Alert Calibration: Choosing Thresholds That Don’t Overfit (A Backtesting Playbook)
If your whale alerts feel noisy, the fix isn’t another heuristic—it’s calibration. This playbook shows how to choose alert thresholds using precision/recall, stratified backtests (by liquidity, market category, and regime), and out-of-sample validation so you don’t tune to yesterday’s tape.
Alert Calibration: Choosing Thresholds That Don’t Overfit (A Backtesting Playbook)
Most alert systems fail in the same way:
They confuse activity with signal.
If you alert on every large trade, you will get:
- endless notifications
- low trust
- and a brutal problem: users mute you right before the best trade of the month
The alternative is not magic. It’s calibration.
This post explains how to choose alert thresholds in a way that:
- is measurable
- resists overfitting
- improves precision without destroying recall
Internal links:
- Backtesting: /backtesting
- Upgrade / alerts: /subscribe
1) First: Define What “Good Alert” Means
An alert is not “correct.” An alert is useful.
Pick a concrete label that matches how users trade. Examples:
- Profit label: after an alert, the market moves +X cents in your direction before moving -Y cents against you (a “take-profit / stop-loss” label)
- Time label: after an alert, the market has positive return over the next 1h/6h/24h
- Execution label: after an alert, there was enough depth/spread for a reasonable entry (filters out illiquid traps)
Do not mix labels. Pick one per calibration run.
2) Choose Metrics That Penalize Noise
Accuracy is useless here because “good alerts” are rare. Use:
- Precision: of alerts fired, how many were good?

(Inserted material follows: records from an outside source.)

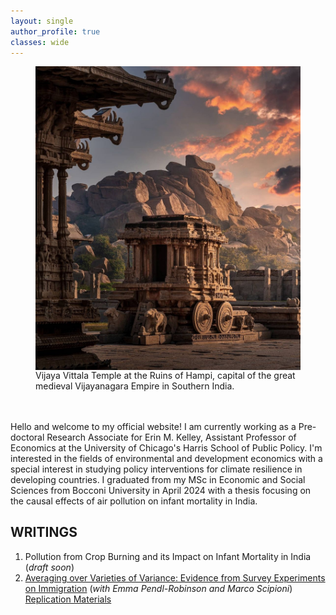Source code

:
 ```yaml
---
layout: single
author_profile: true
classes: wide
---
```

<figure>
<img style="float: right;" src="\assets\images\vittala.png">
<figcaption>Vijaya Vittala Temple at the Ruins of Hampi, capital of the great medieval Vijayanagara Empire in Southern India.</figcaption>
</figure>

<br/><br/>
Hello and welcome to my official website! I am currently working as a Pre-doctoral Research Associate for Erin M. Kelley, Assistant Professor of Economics at the University of Chicago's Harris School of Public Policy. I'm interested in the fields of environmental and development economics with a special interest in studying policy interventions for climate resilience in developing countries. I graduated from my MSc in Economic and Social Sciences from Bocconi University in April 2024 with a thesis focusing on the causal effects of air pollution on infant mortality in India.

## WRITINGS
1. Pollution from Crop Burning and its Impact on Infant Mortality in India (*draft soon*)
2. [Averaging over Varieties of Variance: Evidence from Survey Experiments on Immigration](https://drive.google.com/file/d/1ksG_6ejy7LjOlMFRd52ItMhr3ReUbcdo/view?usp=sharing) (*with Emma Pendl-Robinson and Marco Scipioni*) [Replication Materials](https://doi.org/10.7910/DVN/M9XJRE)


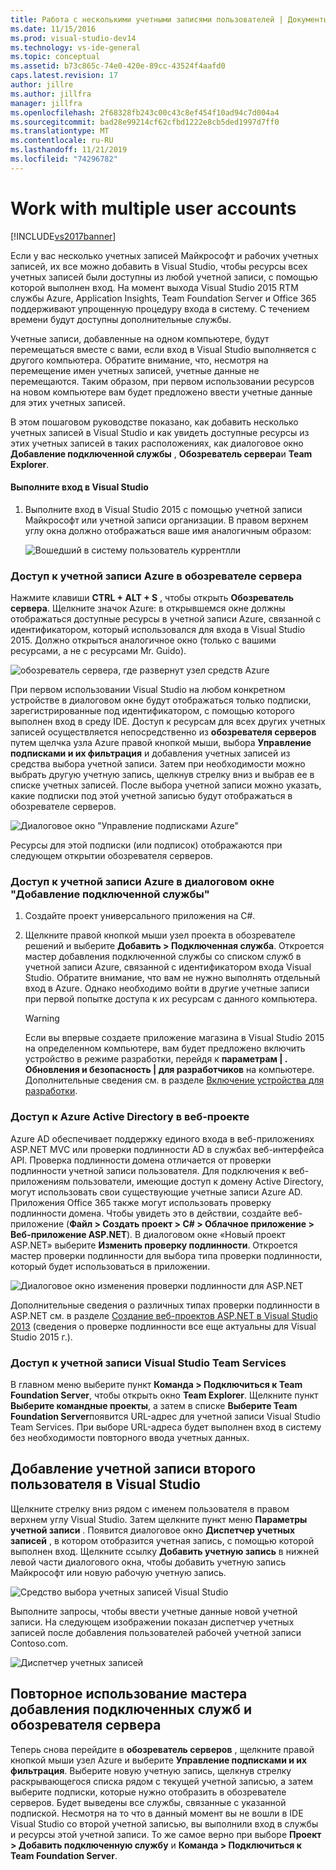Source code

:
 ```yaml
---
title: Работа с несколькими учетными записями пользователей | Документы Майкрософт
ms.date: 11/15/2016
ms.prod: visual-studio-dev14
ms.technology: vs-ide-general
ms.topic: conceptual
ms.assetid: b73c865c-74e0-420e-89cc-43524f4aafd0
caps.latest.revision: 17
author: jillre
ms.author: jillfra
manager: jillfra
ms.openlocfilehash: 2f68328fb243c00c43c8ef454f10ad94c7d004a4
ms.sourcegitcommit: bad28e99214cf62cfbd1222e8cb5ded1997d7ff0
ms.translationtype: MT
ms.contentlocale: ru-RU
ms.lasthandoff: 11/21/2019
ms.locfileid: "74296782"
---
```

# <a name="work-with-multiple-user-accounts"></a>Work with multiple user accounts
[!INCLUDE[vs2017banner](../includes/vs2017banner.md)]

Если у вас несколько учетных записей Майкрософт и рабочих учетных записей, их все можно добавить в Visual Studio, чтобы ресурсы всех учетных записей были доступны из любой учетной записи, с помощью которой выполнен вход. На момент выхода Visual Studio 2015 RTM службы Azure, Application Insights, Team Foundation Server и Office 365 поддерживают упрощенную процедуру входа в систему. С течением времени будут доступны дополнительные службы.

 Учетные записи, добавленные на одном компьютере, будут перемещаться вместе с вами, если вход в Visual Studio выполняется с другого компьютера. Обратите внимание, что, несмотря на перемещение имен учетных записей, учетные данные не перемещаются. Таким образом, при первом использовании ресурсов на новом компьютере вам будет предложено ввести учетные данные для этих учетных записей.

 В этом пошаговом руководстве показано, как добавить несколько учетных записей в Visual Studio и как увидеть доступные ресурсы из этих учетных записей в таких расположениях, как диалоговое окно **Добавление подключенной службы** , **Обозреватель сервера**и **Team Explorer**.

#### <a name="sign-in-to-visual-studio"></a>Выполните вход в Visual Studio

1. Выполните вход в Visual Studio 2015 с помощью учетной записи Майкрософт или учетной записи организации. В правом верхнем углу окна должно отображаться ваше имя аналогичным образом:

     ![Вошедший в систему пользователь куррентлли](../ide/media/vs2015-username.png "VS2015_UserName")

### <a name="access-your-azure-account-in-server-explorer"></a>Доступ к учетной записи Azure в обозревателе сервера
 Нажмите клавиши **CTRL + ALT + S** , чтобы открыть **Обозреватель сервера**. Щелкните значок Azure: в открывшемся окне должны отображаться доступные ресурсы в учетной записи Azure, связанной с идентификатором, который использовался для входа в Visual Studio 2015. Должно открыться аналогичное окно (только с вашими ресурсами, а не с ресурсами Mr. Guido).

 ![обозреватель сервера, где развернут узел средств Azure](../ide/media/vs2015-serverexplorer.png "VS2015_ServerExplorer")

 При первом использовании Visual Studio на любом конкретном устройстве в диалоговом окне будут отображаться только подписки, зарегистрированные под идентификатором, с помощью которого выполнен вход в среду IDE. Доступ к ресурсам для всех других учетных записей осуществляется непосредственно из **обозревателя серверов** путем щелчка узла Azure правой кнопкой мыши, выбора **Управление подписками и их фильтрация** и добавления учетных записей из средства выбора учетной записи. Затем при необходимости можно выбрать другую учетную запись, щелкнув стрелку вниз и выбрав ее в списке учетных записей. После выбора учетной записи можно указать, какие подписки под этой учетной записью будут отображаться в обозревателе серверов.

 ![Диалоговое окно "Управление подписками Azure"](../ide/media/vs2015-manage-subs.png "vs2015_manage_subs")

 Ресурсы для этой подписки (или подписок) отображаются при следующем открытии обозревателя серверов.

### <a name="access-your-azure-account-via-add-connected-service-dialog"></a>Доступ к учетной записи Azure в диалоговом окне "Добавление подключенной службы"

1. Создайте проект универсального приложения на C#.

2. Щелкните правой кнопкой мыши узел проекта в обозревателе решений и выберите **Добавить > Подключенная служба**. Откроется мастер добавления подключенной службы со списком служб в учетной записи Azure, связанной с идентификатором входа Visual Studio. Обратите внимание, что вам не нужно выполнять отдельный вход в Azure. Однако необходимо войти в другие учетные записи при первой попытке доступа к их ресурсам с данного компьютера.

    > [!WARNING]
    > Если вы впервые создаете приложение магазина в Visual Studio 2015 на определенном компьютере, вам будет предложено включить устройство в режиме разработки, перейдя к **параметрам &#124; . Обновления и безопасность &#124; для разработчиков** на компьютере. Дополнительные сведения см. в разделе [Включение устройства для разработки](https://msdn.microsoft.com/library/windows/apps/dn706236.aspx).

### <a name="access_azure"></a> Доступ к Azure Active Directory в веб-проекте
 Azure AD обеспечивает поддержку единого входа в веб-приложениях ASP.NET MVC или проверки подлинности AD в службах веб-интерфейса API. Проверка подлинности домена отличается от проверки подлинности учетной записи пользователя. Для подключения к веб-приложениям пользователи, имеющие доступ к домену Active Directory, могут использовать свои существующие учетные записи Azure AD. Приложения Office 365 также могут использовать проверку подлинности домена. Чтобы увидеть это в действии, создайте веб-приложение (**Файл > Создать проект > C# > Облачное приложение > Веб-приложение ASP.NET**). В диалоговом окне «Новый проект ASP.NET» выберите **Изменить проверку подлинности**. Откроется мастер проверки подлинности для выбора типа проверки подлинности, который будет использоваться в приложении.

 ![Диалоговое окно изменения проверки подлинности для ASP.NET](../ide/media/vs2015-change-authentication.png "VS2015_change_authentication")

 Дополнительные сведения о различных типах проверки подлинности в ASP.NET см. в разделе [Создание веб-проектов ASP.NET в Visual Studio 2013](https://docs.microsoft.com/aspnet/visual-studio/overview/2013/creating-web-projects-in-visual-studio#orgauth) (сведения о проверке подлинности все еще актуальны для Visual Studio 2015 г.).

### <a name="access-your-visual-studio-team-services-account"></a>Доступ к учетной записи Visual Studio Team Services
 В главном меню выберите пункт **Команда > Подключиться к Team Foundation Server**, чтобы открыть окно **Team Explorer**. Щелкните пункт **Выберите командные проекты**, а затем в списке **Выберите Team Foundation Server**появится URL-адрес для учетной записи Visual Studio Team Services. При выборе URL-адреса будет выполнен вход в систему без необходимости повторного ввода учетных данных.

## <a name="add-a-second-user-account-to-visual-studio"></a>Добавление учетной записи второго пользователя в Visual Studio
 Щелкните стрелку вниз рядом с именем пользователя в правом верхнем углу Visual Studio. Затем щелкните пункт меню **Параметры учетной записи** . Появится диалоговое окно **Диспетчер учетных записей** , в котором отобразится учетная запись, с помощью которой выполнен вход. Щелкните ссылку **Добавить учетную запись** в нижней левой части диалогового окна, чтобы добавить учетную запись Майкрософт или новую рабочую учетную запись.

 ![Средство выбора учетных записей Visual Studio](../ide/media/vs2015-acct-picker.png "VS2015_acct_picker")

 Выполните запросы, чтобы ввести учетные данные новой учетной записи. На следующем изображении показан диспетчер учетных записей после добавления пользователей рабочей учетной записи Contoso.com.

 ![Диспетчер учетных записей](../ide/media/vs2015-accountmanager.gif "VS2015_AccountManager")

## <a name="revisit-the-add-connected-services-wizard-and-server-explorer"></a>Повторное использование мастера добавления подключенных служб и обозревателя сервера
 Теперь снова перейдите в **обозреватель серверов** , щелкните правой кнопкой мыши узел Azure и выберите **Управление подписками и их фильтрация**. Выберите новую учетную запись, щелкнув стрелку раскрывающегося списка рядом с текущей учетной записью, а затем выберите подписки, которые нужно отобразить в обозревателе серверов. Будет выведены все службы, связанные с указанной подпиской. Несмотря на то что в данный момент вы не вошли в IDE Visual Studio со второй учетной записью, вы выполнили вход в службы и ресурсы этой учетной записи. То же самое верно при выборе **Проект > Добавить подключенную службу** и **Команда > Подключиться к Team Foundation Server**.

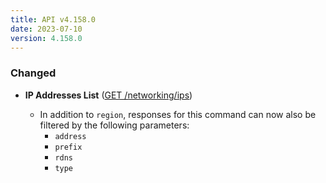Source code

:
 ```yaml
---
title: API v4.158.0
date: 2023-07-10
version: 4.158.0
---
```


### Changed

- **IP Addresses List** ([GET /networking/ips](/docs/api/networking/#ip-addresses-list))

  - In addition to `region`, responses for this command can now also be filtered by the following parameters:
    * `address`
    * `prefix`
    * `rdns`
    * `type`
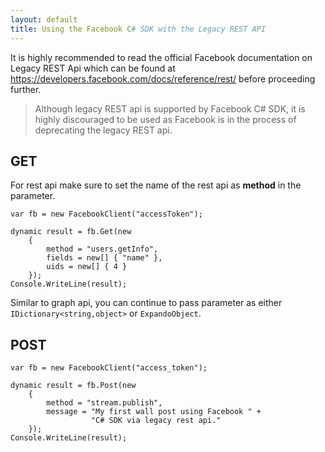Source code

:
 ```yaml
---
layout: default
title: Using the Facebook C# SDK with the Legacy REST API
---
```


It is highly recommended to read the official Facebook documentation on Legacy REST Api which can be found at https://developers.facebook.com/docs/reference/rest/ before proceeding further. 

> Although legacy REST api is supported by Facebook C# SDK, it is highly discouraged to be used as Facebook is in the process of deprecating the legacy REST api.

## GET
For rest api make sure to set the name of the rest api as **method** in the parameter.

    var fb = new FacebookClient("accessToken");

    dynamic result = fb.Get(new
        {
            method = "users.getInfo",
            fields = new[] { "name" },
            uids = new[] { 4 }
        });
    Console.WriteLine(result);

Similar to graph api, you can continue to pass parameter as either ```IDictionary<string,object>``` or ```ExpandoObject```.

## POST

    var fb = new FacebookClient("access_token");

    dynamic result = fb.Post(new
        {
            method = "stream.publish",
            message = "My first wall post using Facebook " +
                      "C# SDK via legacy rest api."
        });
    Console.WriteLine(result);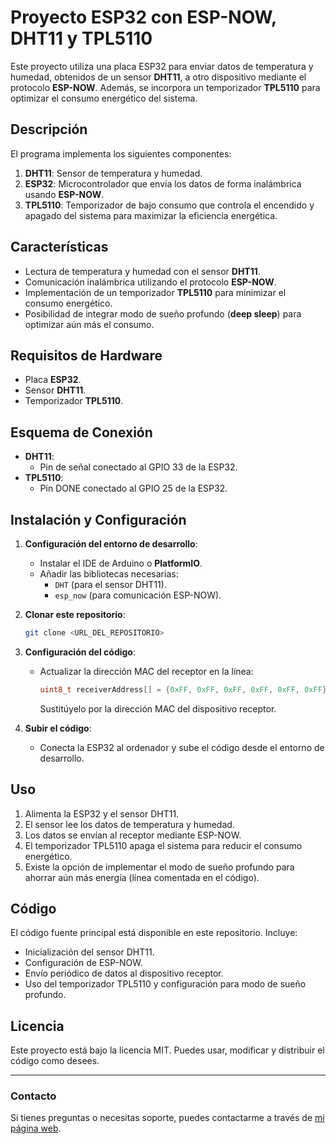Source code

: # Proyecto ESP32 con ESP-NOW, DHT11 y TPL5110

Este proyecto utiliza una placa ESP32 para enviar datos de temperatura y humedad, obtenidos de un sensor **DHT11**, a otro dispositivo mediante el protocolo **ESP-NOW**. Además, se incorpora un temporizador **TPL5110** para optimizar el consumo energético del sistema.

## Descripción
El programa implementa los siguientes componentes:

1. **DHT11**: Sensor de temperatura y humedad.
2. **ESP32**: Microcontrolador que envía los datos de forma inalámbrica usando **ESP-NOW**.
3. **TPL5110**: Temporizador de bajo consumo que controla el encendido y apagado del sistema para maximizar la eficiencia energética.

## Características
- Lectura de temperatura y humedad con el sensor **DHT11**.
- Comunicación inalámbrica utilizando el protocolo **ESP-NOW**.
- Implementación de un temporizador **TPL5110** para minimizar el consumo energético.
- Posibilidad de integrar modo de sueño profundo (**deep sleep**) para optimizar aún más el consumo.

## Requisitos de Hardware
- Placa **ESP32**.
- Sensor **DHT11**.
- Temporizador **TPL5110**.

## Esquema de Conexión
- **DHT11**:
  - Pin de señal conectado al GPIO 33 de la ESP32.
- **TPL5110**:
  - Pin DONE conectado al GPIO 25 de la ESP32.

## Instalación y Configuración

1. **Configuración del entorno de desarrollo**:
   - Instalar el IDE de Arduino o **PlatformIO**.
   - Añadir las bibliotecas necesarias:
     - `DHT` (para el sensor DHT11).
     - `esp_now` (para comunicación ESP-NOW).

2. **Clonar este repositorio**:
   ```bash
   git clone <URL_DEL_REPOSITORIO>
   ```

3. **Configuración del código**:
   - Actualizar la dirección MAC del receptor en la línea:
     ```cpp
     uint8_t receiverAddress[] = {0xFF, 0xFF, 0xFF, 0xFF, 0xFF, 0xFF};
     ```
     Sustitúyelo por la dirección MAC del dispositivo receptor.

4. **Subir el código**:
   - Conecta la ESP32 al ordenador y sube el código desde el entorno de desarrollo.

## Uso
1. Alimenta la ESP32 y el sensor DHT11.
2. El sensor lee los datos de temperatura y humedad.
3. Los datos se envían al receptor mediante ESP-NOW.
4. El temporizador TPL5110 apaga el sistema para reducir el consumo energético.
5. Existe la opción de implementar el modo de sueño profundo para ahorrar aún más energía (línea comentada en el código).

## Código
El código fuente principal está disponible en este repositorio. Incluye:
- Inicialización del sensor DHT11.
- Configuración de ESP-NOW.
- Envío periódico de datos al dispositivo receptor.
- Uso del temporizador TPL5110 y configuración para modo de sueño profundo.

## Licencia
Este proyecto está bajo la licencia MIT. Puedes usar, modificar y distribuir el código como desees.

---

### Contacto
Si tienes preguntas o necesitas soporte, puedes contactarme a través de [mi página web](https://infootec.net).
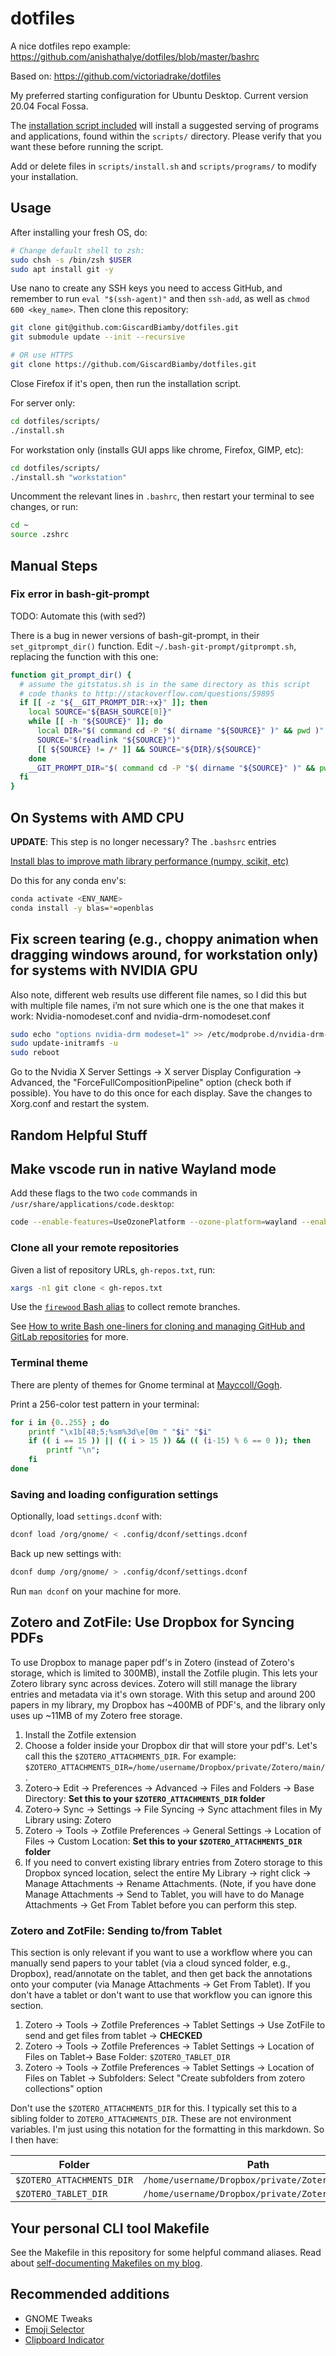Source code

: # dotfiles

A nice dotfiles repo example: <https://github.com/anishathalye/dotfiles/blob/master/bashrc>

Based on: <https://github.com/victoriadrake/dotfiles>

My preferred starting configuration for Ubuntu Desktop. Current version 20.04 Focal Fossa.

The [installation script included](./scripts/install.sh) will install a suggested serving of programs and applications, found within the `scripts/` directory. Please verify that you want these before running the script.

Add or delete files in `scripts/install.sh` and `scripts/programs/` to modify your installation.

## Usage

After installing your fresh OS, do:

```sh
# Change default shell to zsh:
sudo chsh -s /bin/zsh $USER
sudo apt install git -y
```

Use nano to create any SSH keys you need to access GitHub, and remember to run `eval "$(ssh-agent)"` and then `ssh-add`, as well as `chmod 600 <key_name>`. Then clone this repository:

```sh
git clone git@github.com:GiscardBiamby/dotfiles.git
git submodule update --init --recursive

# OR use HTTPS
git clone https://github.com/GiscardBiamby/dotfiles.git
```

Close Firefox if it's open, then run the installation script.

For server only:

```sh
cd dotfiles/scripts/
./install.sh
```

For workstation only (installs GUI apps like chrome, Firefox, GIMP, etc):

```sh
cd dotfiles/scripts/
./install.sh "workstation"
```

Uncomment the relevant lines in `.bashrc`, then restart your terminal to see changes, or run:

```sh
cd ~
source .zshrc
```

## Manual Steps

### Fix error in bash-git-prompt

TODO: Automate this (with sed?)

There is a bug in newer versions of bash-git-prompt, in their `set_gitprompt_dir()` function. Edit `~/.bash-git-prompt/gitprompt.sh`, replacing the function with this one:

```bash
function git_prompt_dir() {
  # assume the gitstatus.sh is in the same directory as this script
  # code thanks to http://stackoverflow.com/questions/59895
  if [[ -z "${__GIT_PROMPT_DIR:+x}" ]]; then
    local SOURCE="${BASH_SOURCE[0]}"
    while [[ -h "${SOURCE}" ]]; do
      local DIR="$( command cd -P "$( dirname "${SOURCE}" )" && pwd )"
      SOURCE="$(readlink "${SOURCE}")"
      [[ ${SOURCE} != /* ]] && SOURCE="${DIR}/${SOURCE}"
    done
    __GIT_PROMPT_DIR="$( command cd -P "$( dirname "${SOURCE}" )" && pwd )"
  fi
}
```

<!-- ### Make Anki use Wayland

Edit `/usr/local/share/applications/anki.desktop`, add `ANKI_WAYLAND=1` before the exec:

```
Exec=ANKI_WAYLAND=1 anki %f
``` -->

## On Systems with AMD CPU

__UPDATE__: This step is no longer necessary? The `.bashsrc` entries

[Install blas to improve math library performance (numpy, scikit, etc)](https://www.pugetsystems.com/labs/hpc/AMD-Ryzen-3900X-vs-Intel-Xeon-2175W-Python-numpy---MKL-vs-OpenBLAS-1560/)

Do this for any conda env's:

```bash
conda activate <ENV_NAME>
conda install -y blas=*=openblas
```

## Fix screen tearing (e.g., choppy animation when dragging windows around, for workstation only) for systems with NVIDIA GPU

Also note, different web results use different file names, so I did this but with multiple file names, i’m not sure which one is the one that makes it work:
Nvidia-nomodeset.conf and nvidia-drm-nomodeset.conf

```bash
sudo echo "options nvidia-drm modeset=1" >> /etc/modprobe.d/nvidia-drm-nomodeset.conf
sudo update-initramfs -u
sudo reboot
```

Go to the Nvidia X Server Settings -> X server Display Configuration -> Advanced, the "ForceFullCompositionPipeline" option (check both if possible).
You have to do this once for each display.
Save the changes to Xorg.conf and restart the system.

## Random Helpful Stuff

## Make vscode run in native Wayland mode

Add these flags to the two `code` commands in `/usr/share/applications/code.desktop`:

```bash
code --enable-features=UseOzonePlatform --ozone-platform=wayland --enable-features=WaylandWindowDecorations
```

### Clone all your remote repositories

Given a list of repository URLs, `gh-repos.txt`, run:

```sh
xargs -n1 git clone < gh-repos.txt
```

Use the [`firewood` Bash alias](https://github.com/victoriadrake/dotfiles/blob/ubuntu-20.04/.bashrc#L27) to collect remote branches.

See [How to write Bash one-liners for cloning and managing GitHub and GitLab repositories](https://victoria.dev/blog/how-to-write-bash-one-liners-for-cloning-and-managing-github-and-gitlab-repositories/) for more.

### Terminal theme

There are plenty of themes for Gnome terminal at [Mayccoll/Gogh](https://github.com/Mayccoll/Gogh).

Print a 256-color test pattern in your terminal:

```sh
for i in {0..255} ; do
    printf "\x1b[48;5;%sm%3d\e[0m " "$i" "$i"
    if (( i == 15 )) || (( i > 15 )) && (( (i-15) % 6 == 0 )); then
        printf "\n";
    fi
done
```

### Saving and loading configuration settings

Optionally, load `settings.dconf` with:

```sh
dconf load /org/gnome/ < .config/dconf/settings.dconf
```

Back up new settings with:

```sh
dconf dump /org/gnome/ > .config/dconf/settings.dconf
```

Run `man dconf` on your machine for more.

## Zotero and ZotFile: Use Dropbox for Syncing PDFs

To use Dropbox to manage paper pdf's in Zotero (instead of Zotero's storage, which is limited to 300MB), install the Zotfile plugin. This lets your Zotero library sync across devices. Zotero will still manage the library entries and metadata via it's own storage. With this setup and around 200 papers in my library, my Dropbox has \~400MB of PDF's, and the library only uses up \~11MB of my Zotero free storage.

1. Install the Zotfile extension
2. Choose a folder inside your Dropbox dir that will store your pdf's. Let's call this the `$ZOTERO_ATTACHMENTS_DIR`. For example: `$ZOTERO_ATTACHMENTS_DIR=/home/username/Dropbox/private/Zotero/main/`.
3. Zotero-> Edit -> Preferences -> Advanced -> Files and Folders -> Base Directory: __Set this to your `$ZOTERO_ATTACHMENTS_DIR` folder__
4. Zotero-> Sync -> Settings -> File Syncing -> Sync attachment files in My Library using: Zotero
5. Zotero -> Tools -> Zotfile Preferences -> General Settings -> Location of Files -> Custom Location: __Set this to your `$ZOTERO_ATTACHMENTS_DIR` folder__
6. If you need to convert existing library entries from Zotero storage to this Dropbox synced location, select the entire My Library -> right click -> Manage Attachments -> Rename Attachments. (Note, if you have done Manage Attachments -> Send to Tablet,  you will have to do Manage Attachments -> Get From Tablet before you can perform this step.

### Zotero and ZotFile: Sending to/from Tablet

This section is only relevant if you want to use a workflow where you can manually send papers to your tablet (via a cloud synced folder, e.g., Dropbox), read/annotate on the tablet, and then get back the annotations onto your computer (via Manage Attachments -> Get From Tablet). If you don't have a tablet or don't want to use that workflow you can ignore this section.

1. Zotero -> Tools -> Zotfile Preferences -> Tablet Settings -> Use ZotFile to send and get files from tablet -> __CHECKED__
2. Zotero -> Tools -> Zotfile Preferences -> Tablet Settings -> Location of Files on Tablet-> Base Folder: `$ZOTERO_TABLET_DIR`
3. Zotero -> Tools -> Zotfile Preferences -> Tablet Settings -> Location of Files on Tablet -> Subfolders: Select "Create subfolders from zotero collections" option

Don't use the `$ZOTERO_ATTACHMENTS_DIR` for this. I typically set this to a sibling folder to `ZOTERO_ATTACHMENTS_DIR`. These are not environment variables. I'm just using this notation for the formatting in this markdown. So I then have:

| Folder                    | Path                                            |
| ------------------------- | ----------------------------------------------- |
| `$ZOTERO_ATTACHMENTS_DIR` | `/home/username/Dropbox/private/Zotero/main/`   |
| `$ZOTERO_TABLET_DIR`      | `/home/username/Dropbox/private/Zotero/tablet/` |

## Your personal CLI tool Makefile

See the Makefile in this repository for some helpful command aliases. Read about [self-documenting Makefiles on my blog](https://victoria.dev/blog/how-to-create-a-self-documenting-makefile/).

## Recommended additions

* GNOME Tweaks
* [Emoji Selector](https://extensions.gnome.org/extension/1162/emoji-selector/)
* [Clipboard Indicator](https://extensions.gnome.org/extension/779/clipboard-indicator/)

- Recall: of good opportunities, how many did you catch?
The precision–recall curve is the right tool because it explicitly shows the tradeoff between precision and recall across thresholds.
Source: scikit-learn documentation on precision–recall curves and operating points. https://scikit-learn.org/stable/auto_examples/model_selection/plot_precision_recall.html
Treat each threshold choice as an operating point.
3) A Threshold Is an Operating Point (Not a “Setting”)
Every threshold is a policy choice:
- Low threshold: high recall, low precision (chatty)
- High threshold: low recall, high precision (quiet)
Most teams tune thresholds based on vibes.
Instead, tune them based on the cost of errors:
- False positive cost: user gets spammed, loses trust, enters bad trades
- False negative cost: user misses a great move
If your product promise is “only the top signals,” accept lower recall and optimize precision. If your promise is “never miss big moves,” accept more noise and optimize recall.
4) Stratify Your Backtest (or You Will Overfit)
The fastest way to overfit is to calibrate one global threshold.
Markets aren’t one distribution.
Stratify by at least:
A) Liquidity tier
Liquidity changes everything (spread, impact, fill reliability). A $10k trade means different things in:
- a thick book with tight spreads
- a thin book with wide spreads
B) Market category
Crypto minute markets are not election markets. Sports markets are not geopolitical markets.
C) Regime / time period
News-driven months behave differently from quiet months.
Implementation tip:
Build a backtest table where each row is an alert candidate and add columns:
- liquidity bucket
- category tag
- timestamp bucket (week/month)
Then calibrate per bucket, or at least validate per bucket.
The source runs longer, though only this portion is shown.